• Records provided

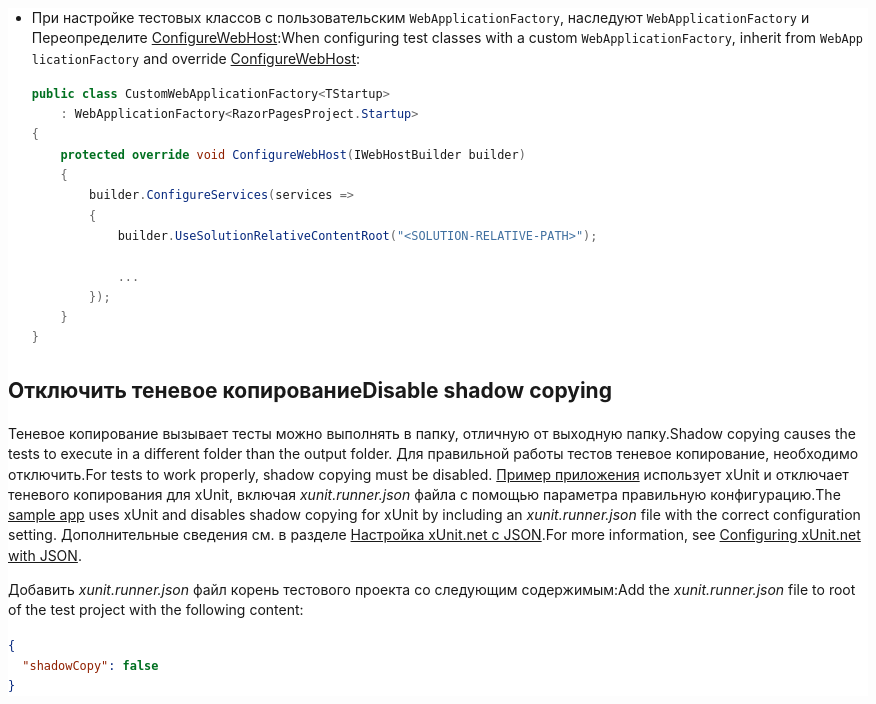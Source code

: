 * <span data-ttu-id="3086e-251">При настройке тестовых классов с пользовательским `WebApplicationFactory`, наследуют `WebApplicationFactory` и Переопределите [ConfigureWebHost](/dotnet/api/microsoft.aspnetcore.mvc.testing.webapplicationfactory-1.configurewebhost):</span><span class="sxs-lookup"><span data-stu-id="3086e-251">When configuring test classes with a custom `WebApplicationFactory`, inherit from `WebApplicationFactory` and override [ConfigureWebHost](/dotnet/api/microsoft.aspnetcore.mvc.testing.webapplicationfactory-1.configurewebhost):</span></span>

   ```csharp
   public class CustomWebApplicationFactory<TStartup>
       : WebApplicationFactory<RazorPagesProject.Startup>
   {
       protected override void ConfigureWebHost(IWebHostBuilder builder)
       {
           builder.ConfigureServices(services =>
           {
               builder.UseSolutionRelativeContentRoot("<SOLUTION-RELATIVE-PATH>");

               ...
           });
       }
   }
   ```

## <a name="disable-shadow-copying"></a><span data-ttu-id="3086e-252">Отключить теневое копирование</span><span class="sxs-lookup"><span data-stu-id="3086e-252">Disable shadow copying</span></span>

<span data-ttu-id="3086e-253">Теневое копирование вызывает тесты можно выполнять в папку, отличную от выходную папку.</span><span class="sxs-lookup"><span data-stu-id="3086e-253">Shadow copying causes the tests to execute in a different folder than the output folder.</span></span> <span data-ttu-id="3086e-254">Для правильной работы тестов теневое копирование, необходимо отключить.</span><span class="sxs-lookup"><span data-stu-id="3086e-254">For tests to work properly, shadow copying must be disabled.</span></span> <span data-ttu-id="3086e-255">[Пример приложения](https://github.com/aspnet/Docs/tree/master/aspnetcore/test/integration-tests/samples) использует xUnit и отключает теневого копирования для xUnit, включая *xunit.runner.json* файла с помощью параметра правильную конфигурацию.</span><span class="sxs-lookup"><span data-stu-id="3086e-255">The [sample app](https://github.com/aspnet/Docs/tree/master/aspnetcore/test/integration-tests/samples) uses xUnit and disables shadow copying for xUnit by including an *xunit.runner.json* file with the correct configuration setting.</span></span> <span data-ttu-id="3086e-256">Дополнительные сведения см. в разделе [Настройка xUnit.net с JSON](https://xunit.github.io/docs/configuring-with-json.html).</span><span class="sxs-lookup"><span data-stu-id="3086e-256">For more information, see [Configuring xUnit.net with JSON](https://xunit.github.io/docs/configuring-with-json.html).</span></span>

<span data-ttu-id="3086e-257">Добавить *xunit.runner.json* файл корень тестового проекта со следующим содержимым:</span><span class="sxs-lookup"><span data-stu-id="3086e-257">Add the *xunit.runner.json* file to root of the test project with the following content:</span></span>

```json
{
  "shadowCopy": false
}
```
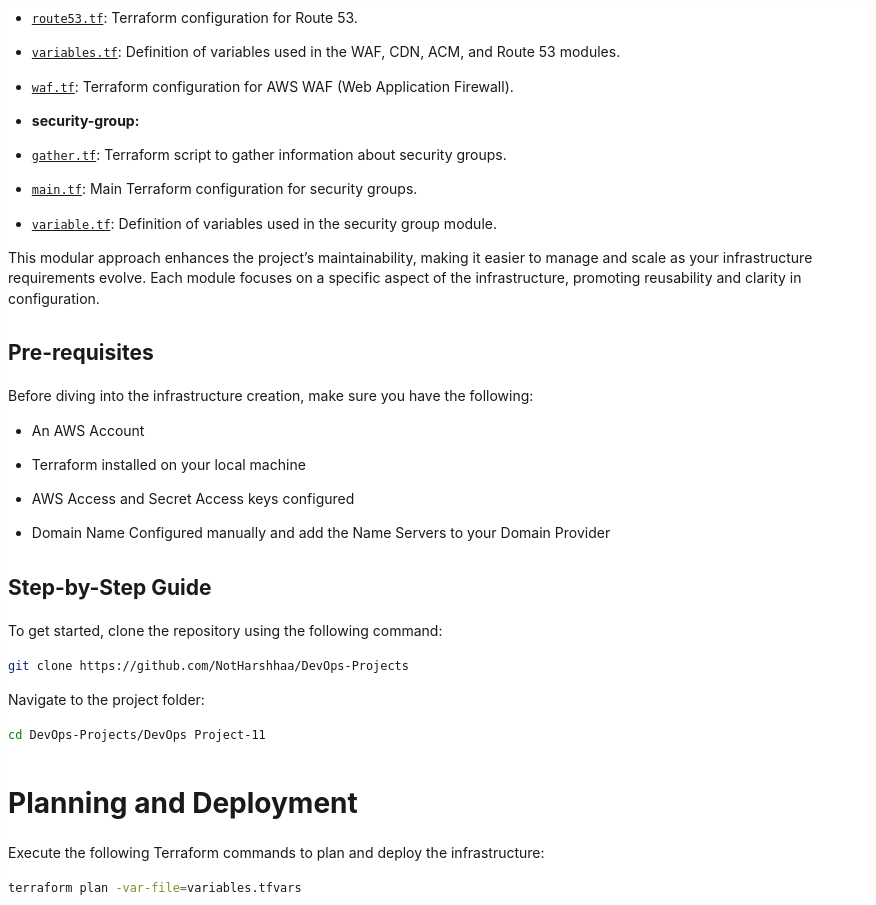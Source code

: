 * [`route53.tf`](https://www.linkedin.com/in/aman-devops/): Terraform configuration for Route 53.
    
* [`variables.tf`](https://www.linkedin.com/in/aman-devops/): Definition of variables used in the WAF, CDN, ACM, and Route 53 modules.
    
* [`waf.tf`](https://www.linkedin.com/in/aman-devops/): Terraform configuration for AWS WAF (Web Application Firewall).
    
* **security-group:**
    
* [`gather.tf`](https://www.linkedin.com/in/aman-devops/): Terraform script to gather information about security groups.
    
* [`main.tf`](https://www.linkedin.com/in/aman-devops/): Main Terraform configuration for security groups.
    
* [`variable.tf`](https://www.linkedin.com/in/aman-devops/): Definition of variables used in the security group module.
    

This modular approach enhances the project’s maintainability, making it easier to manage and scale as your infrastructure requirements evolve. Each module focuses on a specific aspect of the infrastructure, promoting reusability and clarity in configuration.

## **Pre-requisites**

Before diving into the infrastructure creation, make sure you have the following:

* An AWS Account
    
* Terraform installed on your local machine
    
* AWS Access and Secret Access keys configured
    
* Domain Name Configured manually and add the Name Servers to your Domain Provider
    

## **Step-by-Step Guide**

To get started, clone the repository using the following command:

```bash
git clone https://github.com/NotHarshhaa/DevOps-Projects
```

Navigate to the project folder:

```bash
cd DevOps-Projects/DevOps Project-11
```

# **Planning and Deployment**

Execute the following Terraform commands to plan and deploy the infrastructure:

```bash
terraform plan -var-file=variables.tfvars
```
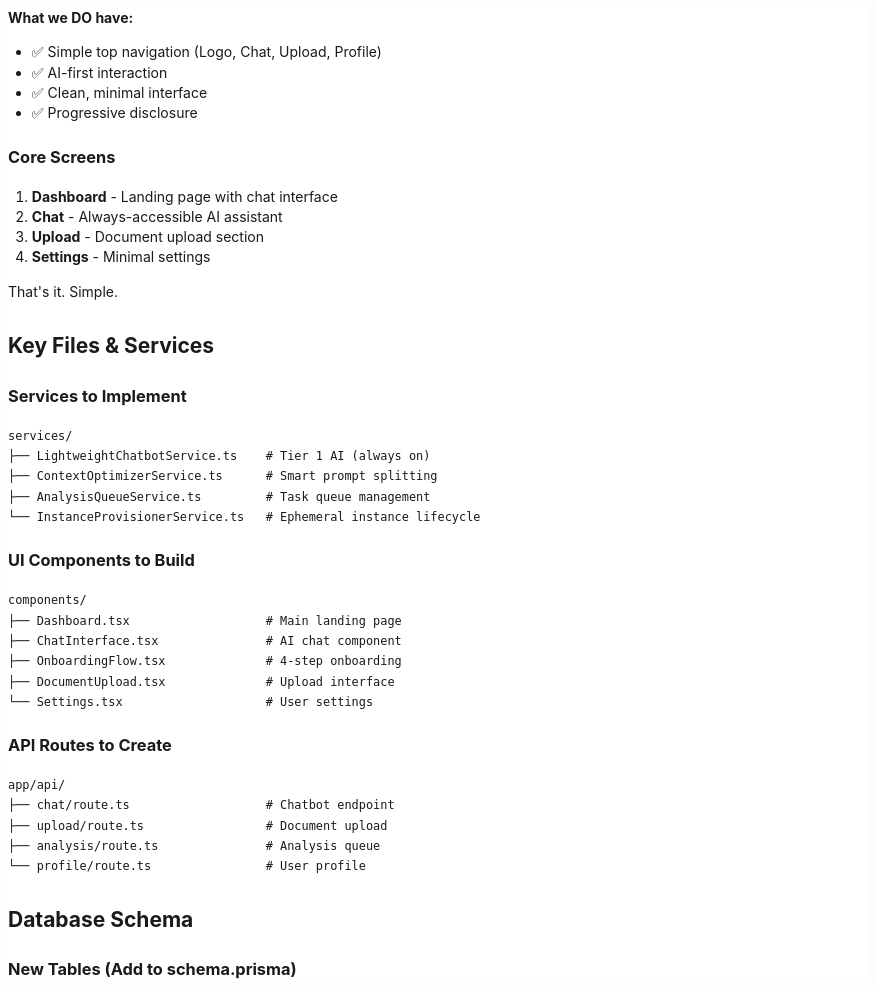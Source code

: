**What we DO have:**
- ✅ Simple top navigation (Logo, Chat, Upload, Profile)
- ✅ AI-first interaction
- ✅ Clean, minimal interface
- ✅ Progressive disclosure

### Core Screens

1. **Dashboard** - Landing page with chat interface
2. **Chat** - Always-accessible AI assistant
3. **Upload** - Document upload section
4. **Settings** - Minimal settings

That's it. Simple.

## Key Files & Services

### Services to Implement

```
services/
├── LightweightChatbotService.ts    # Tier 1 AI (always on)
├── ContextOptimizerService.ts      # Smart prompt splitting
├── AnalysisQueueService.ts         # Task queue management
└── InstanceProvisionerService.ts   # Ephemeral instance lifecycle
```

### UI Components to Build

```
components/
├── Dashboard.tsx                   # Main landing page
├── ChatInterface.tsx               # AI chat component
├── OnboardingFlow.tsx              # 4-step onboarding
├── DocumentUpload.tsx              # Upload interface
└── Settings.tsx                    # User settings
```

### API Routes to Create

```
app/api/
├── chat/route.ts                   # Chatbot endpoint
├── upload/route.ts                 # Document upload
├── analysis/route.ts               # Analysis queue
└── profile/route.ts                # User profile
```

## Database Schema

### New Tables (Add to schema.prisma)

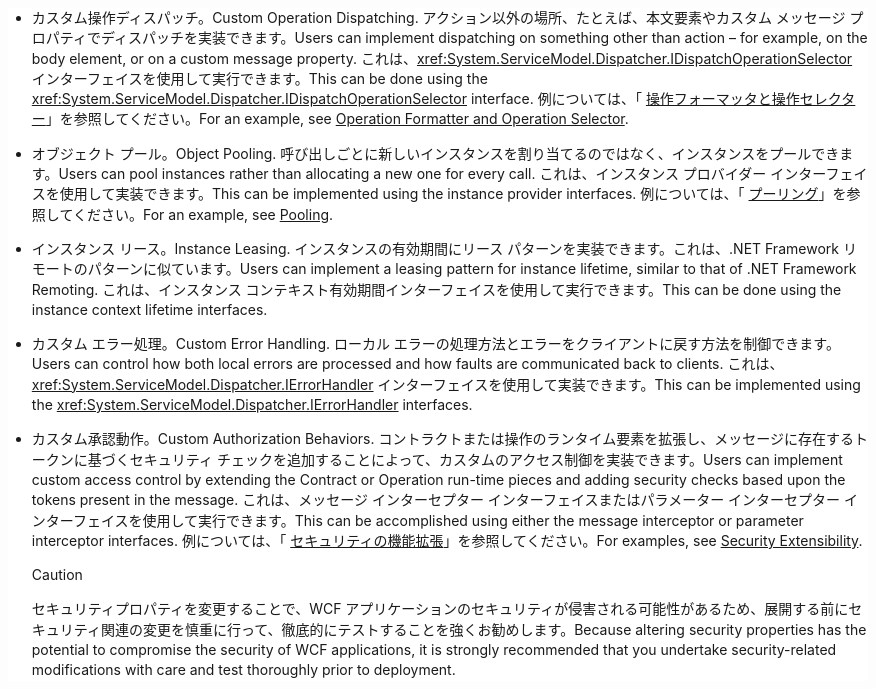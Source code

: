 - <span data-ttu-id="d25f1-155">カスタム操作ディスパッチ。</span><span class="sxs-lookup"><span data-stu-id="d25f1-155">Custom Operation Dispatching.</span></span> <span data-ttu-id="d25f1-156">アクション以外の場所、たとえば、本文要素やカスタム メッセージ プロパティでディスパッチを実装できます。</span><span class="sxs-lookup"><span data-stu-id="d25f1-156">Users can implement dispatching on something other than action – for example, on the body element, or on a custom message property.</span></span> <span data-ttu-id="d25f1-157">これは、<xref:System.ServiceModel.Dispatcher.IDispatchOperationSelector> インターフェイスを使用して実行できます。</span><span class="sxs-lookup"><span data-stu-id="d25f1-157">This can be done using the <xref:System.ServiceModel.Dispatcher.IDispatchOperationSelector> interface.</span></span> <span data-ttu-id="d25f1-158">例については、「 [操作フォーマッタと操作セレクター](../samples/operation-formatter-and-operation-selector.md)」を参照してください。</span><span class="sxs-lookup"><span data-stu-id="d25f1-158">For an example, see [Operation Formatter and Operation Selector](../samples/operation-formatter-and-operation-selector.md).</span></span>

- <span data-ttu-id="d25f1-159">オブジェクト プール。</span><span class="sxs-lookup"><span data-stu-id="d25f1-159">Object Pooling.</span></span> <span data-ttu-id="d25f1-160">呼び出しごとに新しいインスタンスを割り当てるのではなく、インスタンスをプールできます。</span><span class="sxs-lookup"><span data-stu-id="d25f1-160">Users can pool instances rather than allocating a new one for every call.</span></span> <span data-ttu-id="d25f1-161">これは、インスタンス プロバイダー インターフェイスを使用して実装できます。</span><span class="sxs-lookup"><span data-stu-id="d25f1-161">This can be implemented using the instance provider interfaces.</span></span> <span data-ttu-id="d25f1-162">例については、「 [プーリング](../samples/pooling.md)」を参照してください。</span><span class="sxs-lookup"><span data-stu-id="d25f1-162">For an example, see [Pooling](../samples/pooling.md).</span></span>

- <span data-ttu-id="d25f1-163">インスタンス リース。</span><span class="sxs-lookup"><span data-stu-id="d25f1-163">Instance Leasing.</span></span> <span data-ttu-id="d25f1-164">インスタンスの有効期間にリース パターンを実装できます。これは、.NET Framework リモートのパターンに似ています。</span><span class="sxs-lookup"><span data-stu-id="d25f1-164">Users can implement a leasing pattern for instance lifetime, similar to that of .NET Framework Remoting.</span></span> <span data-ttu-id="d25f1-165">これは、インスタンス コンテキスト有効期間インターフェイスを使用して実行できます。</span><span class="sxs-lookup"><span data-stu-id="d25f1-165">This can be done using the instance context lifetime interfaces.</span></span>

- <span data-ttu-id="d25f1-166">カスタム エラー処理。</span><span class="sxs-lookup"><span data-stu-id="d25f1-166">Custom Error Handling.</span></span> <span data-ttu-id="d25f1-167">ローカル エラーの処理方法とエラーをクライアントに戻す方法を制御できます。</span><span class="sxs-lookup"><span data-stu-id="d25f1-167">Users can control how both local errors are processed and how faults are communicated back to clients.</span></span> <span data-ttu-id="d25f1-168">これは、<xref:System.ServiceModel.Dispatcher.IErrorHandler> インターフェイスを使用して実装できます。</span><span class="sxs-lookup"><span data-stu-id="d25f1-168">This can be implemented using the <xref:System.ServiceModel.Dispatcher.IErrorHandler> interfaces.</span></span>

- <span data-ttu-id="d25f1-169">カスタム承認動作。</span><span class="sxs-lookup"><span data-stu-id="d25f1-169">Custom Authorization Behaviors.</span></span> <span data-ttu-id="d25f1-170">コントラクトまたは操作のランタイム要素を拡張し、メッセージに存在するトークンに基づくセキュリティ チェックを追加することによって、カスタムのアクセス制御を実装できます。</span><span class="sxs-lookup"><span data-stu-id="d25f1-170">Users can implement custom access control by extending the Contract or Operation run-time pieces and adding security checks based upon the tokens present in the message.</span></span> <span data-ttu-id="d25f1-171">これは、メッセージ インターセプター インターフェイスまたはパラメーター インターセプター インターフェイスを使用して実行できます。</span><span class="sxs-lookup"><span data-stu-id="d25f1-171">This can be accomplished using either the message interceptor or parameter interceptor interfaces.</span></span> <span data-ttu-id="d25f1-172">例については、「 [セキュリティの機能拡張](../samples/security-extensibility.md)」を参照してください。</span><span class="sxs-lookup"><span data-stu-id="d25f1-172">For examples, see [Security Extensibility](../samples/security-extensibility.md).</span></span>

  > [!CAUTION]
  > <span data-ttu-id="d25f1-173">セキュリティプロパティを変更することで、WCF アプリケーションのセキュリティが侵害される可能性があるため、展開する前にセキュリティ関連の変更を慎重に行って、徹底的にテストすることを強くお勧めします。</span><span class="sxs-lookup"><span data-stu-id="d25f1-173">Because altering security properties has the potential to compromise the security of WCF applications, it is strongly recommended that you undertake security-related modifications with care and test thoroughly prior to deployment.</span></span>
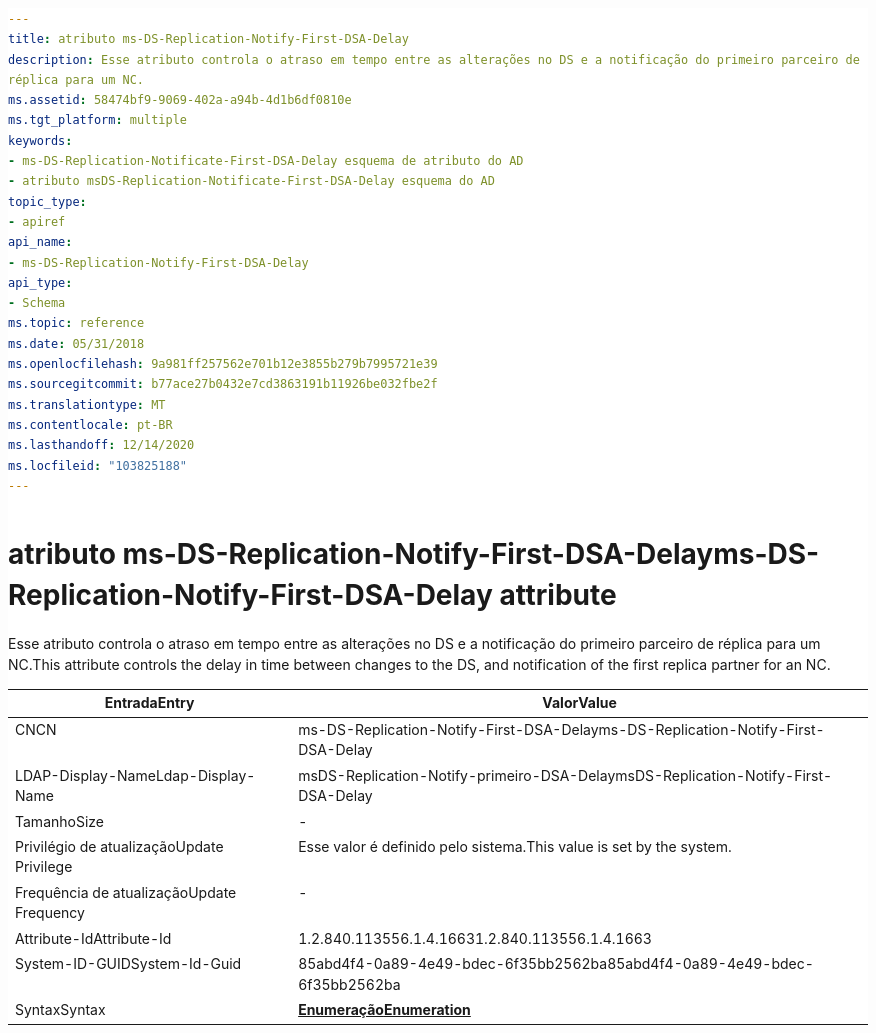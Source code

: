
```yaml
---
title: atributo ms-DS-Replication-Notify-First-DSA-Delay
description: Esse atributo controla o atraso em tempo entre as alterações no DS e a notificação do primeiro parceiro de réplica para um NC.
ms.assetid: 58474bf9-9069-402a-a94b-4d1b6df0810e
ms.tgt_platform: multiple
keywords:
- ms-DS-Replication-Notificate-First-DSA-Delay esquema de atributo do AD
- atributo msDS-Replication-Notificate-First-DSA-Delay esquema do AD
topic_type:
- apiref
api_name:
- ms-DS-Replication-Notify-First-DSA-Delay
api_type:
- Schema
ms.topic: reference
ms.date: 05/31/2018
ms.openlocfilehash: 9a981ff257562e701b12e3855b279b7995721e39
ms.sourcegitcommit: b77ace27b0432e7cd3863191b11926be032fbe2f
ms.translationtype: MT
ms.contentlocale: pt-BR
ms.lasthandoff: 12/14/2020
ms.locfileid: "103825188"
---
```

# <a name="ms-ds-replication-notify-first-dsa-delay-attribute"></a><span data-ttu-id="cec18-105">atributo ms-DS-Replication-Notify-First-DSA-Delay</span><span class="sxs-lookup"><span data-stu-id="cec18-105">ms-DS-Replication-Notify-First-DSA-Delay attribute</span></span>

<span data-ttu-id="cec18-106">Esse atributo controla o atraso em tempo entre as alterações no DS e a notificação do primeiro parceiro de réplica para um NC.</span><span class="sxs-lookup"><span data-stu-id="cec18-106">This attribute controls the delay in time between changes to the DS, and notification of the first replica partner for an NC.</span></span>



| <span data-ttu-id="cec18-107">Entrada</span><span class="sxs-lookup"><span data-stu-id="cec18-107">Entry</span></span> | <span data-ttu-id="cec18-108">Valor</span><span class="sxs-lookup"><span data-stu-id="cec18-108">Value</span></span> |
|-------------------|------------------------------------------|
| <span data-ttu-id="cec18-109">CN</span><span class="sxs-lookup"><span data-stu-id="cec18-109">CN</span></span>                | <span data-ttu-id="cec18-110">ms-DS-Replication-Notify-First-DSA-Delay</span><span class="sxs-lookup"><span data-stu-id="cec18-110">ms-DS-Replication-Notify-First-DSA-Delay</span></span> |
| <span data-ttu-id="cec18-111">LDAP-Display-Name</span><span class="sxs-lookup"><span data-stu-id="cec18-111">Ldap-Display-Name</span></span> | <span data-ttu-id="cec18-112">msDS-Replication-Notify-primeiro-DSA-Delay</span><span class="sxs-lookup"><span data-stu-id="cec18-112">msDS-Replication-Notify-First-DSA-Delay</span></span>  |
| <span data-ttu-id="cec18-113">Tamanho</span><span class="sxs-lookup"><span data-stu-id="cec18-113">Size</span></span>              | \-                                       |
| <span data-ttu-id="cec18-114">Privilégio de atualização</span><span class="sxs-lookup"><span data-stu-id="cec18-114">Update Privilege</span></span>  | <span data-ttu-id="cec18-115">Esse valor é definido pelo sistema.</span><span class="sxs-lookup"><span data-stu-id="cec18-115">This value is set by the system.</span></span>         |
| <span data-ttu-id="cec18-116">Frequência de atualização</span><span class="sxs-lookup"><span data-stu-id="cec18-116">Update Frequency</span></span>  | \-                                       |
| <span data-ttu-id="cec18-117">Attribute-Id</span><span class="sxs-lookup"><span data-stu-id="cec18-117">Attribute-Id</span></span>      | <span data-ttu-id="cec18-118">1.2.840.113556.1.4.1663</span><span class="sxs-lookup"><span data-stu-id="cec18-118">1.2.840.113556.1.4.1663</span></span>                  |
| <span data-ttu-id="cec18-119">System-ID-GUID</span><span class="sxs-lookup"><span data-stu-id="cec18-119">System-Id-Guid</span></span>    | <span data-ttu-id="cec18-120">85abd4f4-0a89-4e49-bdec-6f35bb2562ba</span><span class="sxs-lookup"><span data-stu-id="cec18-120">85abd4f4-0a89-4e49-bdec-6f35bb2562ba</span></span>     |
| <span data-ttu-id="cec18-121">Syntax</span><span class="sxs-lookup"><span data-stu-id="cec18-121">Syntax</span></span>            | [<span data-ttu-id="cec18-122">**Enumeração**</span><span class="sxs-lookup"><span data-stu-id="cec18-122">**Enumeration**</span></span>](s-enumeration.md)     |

• Brief
Gather from the records above every line containing the string "Definition".

• Worked solution
* [`variables.tf`](https://www.linkedin.com/in/aman-devops/): Definition of variables used in the WAF, CDN, ACM, and Route 53 modules.
* [`variable.tf`](https://www.linkedin.com/in/aman-devops/): Definition of variables used in the security group module.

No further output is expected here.